Le ministre a insisté sur l’importance de donner toute leur place aux territoires dans les processus de décision climatique.
« Il est crucial que la voix des territoires soit entendue. Les travaux de cette semaine permettront d’identifier des pistes innovantes pour faire émerger des coalitions territoriales, bâtir des mécanismes de financement adaptés et proposer des messages forts. »
Pour Emmanuel Seck, directeur exécutif d’ENDA Énergie, le défi ne réside pas dans le manque de solutions, mais dans leur déploiement.
« Les solutions ne manquent pas. Ce qui nous manque, c’est de mettre à l’échelle les réponses déjà fournies par les communautés, les paysans, les acteurs non étatiques. Pour y parvenir, il faut promouvoir les entreprises locales maîtrisant des chaînes de valeur à fort potentiel de main-d’œuvre, à travers un partenariat juste avec les associations de producteurs. »

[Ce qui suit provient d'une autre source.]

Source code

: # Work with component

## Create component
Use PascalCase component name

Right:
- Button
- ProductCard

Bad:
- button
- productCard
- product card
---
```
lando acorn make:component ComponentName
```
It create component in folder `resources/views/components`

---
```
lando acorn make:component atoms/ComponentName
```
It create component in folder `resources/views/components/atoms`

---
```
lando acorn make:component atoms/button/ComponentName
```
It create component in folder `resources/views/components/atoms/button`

Ce plaidoyer pour une souveraineté économique à partir du local est partagé par les partenaires de l’événement, qui voient dans les territoires le levier central de toute transition juste.
Khar Ndiaye, directrice d’Oxfam au Sénégal, a tenu à rappeler que les premières victimes du changement climatique sont aussi les premières innovatrices.
« Malgré les adversités, les communautés vulnérables innovent et s’adaptent. Pourtant, elles sont exclues des décisions. Il est plus qu’important de les impliquer pour bâtir des solutions durables. »
À l’heure où le continent africain fait face à une multiplication des chocs climatiques, la Semaine du Climat et de l’Énergie se positionne comme un moment stratégique pour repenser les politiques d’adaptation et renforcer les coalitions autour d’une transition climatique juste, inclusive et ancrée dans les territoires.